### PROMPT
Reproduce precisely the lines between the start of the data below and the line with "Furniture Revisualzier (Retired)", both included.

### DATASET ENTRIES

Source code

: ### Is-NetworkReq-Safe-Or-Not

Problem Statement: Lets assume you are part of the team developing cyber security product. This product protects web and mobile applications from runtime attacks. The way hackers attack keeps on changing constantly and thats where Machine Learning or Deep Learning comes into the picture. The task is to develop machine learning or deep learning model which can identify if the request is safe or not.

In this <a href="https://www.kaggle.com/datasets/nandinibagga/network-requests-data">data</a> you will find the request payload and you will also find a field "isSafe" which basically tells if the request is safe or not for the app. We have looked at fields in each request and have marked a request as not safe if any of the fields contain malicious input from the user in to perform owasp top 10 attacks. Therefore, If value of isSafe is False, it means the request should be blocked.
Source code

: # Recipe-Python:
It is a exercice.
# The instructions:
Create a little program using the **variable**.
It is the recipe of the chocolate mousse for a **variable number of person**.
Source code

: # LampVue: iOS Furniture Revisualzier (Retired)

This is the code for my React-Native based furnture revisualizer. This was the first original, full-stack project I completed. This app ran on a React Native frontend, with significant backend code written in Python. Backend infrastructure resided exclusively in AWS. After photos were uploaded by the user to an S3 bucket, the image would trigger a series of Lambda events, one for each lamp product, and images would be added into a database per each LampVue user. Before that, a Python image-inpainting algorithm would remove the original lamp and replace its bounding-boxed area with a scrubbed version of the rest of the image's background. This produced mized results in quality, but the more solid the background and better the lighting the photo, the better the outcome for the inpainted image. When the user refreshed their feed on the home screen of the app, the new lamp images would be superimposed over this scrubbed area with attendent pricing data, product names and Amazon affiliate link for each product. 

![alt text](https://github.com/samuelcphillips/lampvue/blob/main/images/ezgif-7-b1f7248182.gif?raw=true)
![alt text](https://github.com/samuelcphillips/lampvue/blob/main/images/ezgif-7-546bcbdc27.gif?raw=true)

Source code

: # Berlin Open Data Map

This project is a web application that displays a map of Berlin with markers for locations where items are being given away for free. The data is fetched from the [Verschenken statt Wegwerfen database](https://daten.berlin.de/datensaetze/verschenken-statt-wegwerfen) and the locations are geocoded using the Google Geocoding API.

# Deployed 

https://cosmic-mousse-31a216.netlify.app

### WRITTEN SOLUTION
Source code

: ### Is-NetworkReq-Safe-Or-Not

Problem Statement: Lets assume you are part of the team developing cyber security product. This product protects web and mobile applications from runtime attacks. The way hackers attack keeps on changing constantly and thats where Machine Learning or Deep Learning comes into the picture. The task is to develop machine learning or deep learning model which can identify if the request is safe or not.

In this <a href="https://www.kaggle.com/datasets/nandinibagga/network-requests-data">data</a> you will find the request payload and you will also find a field "isSafe" which basically tells if the request is safe or not for the app. We have looked at fields in each request and have marked a request as not safe if any of the fields contain malicious input from the user in to perform owasp top 10 attacks. Therefore, If value of isSafe is False, it means the request should be blocked.
Source code

: # Recipe-Python:
It is a exercice.
# The instructions:
Create a little program using the **variable**.
It is the recipe of the chocolate mousse for a **variable number of person**.
Source code

: # LampVue: iOS Furniture Revisualzier (Retired)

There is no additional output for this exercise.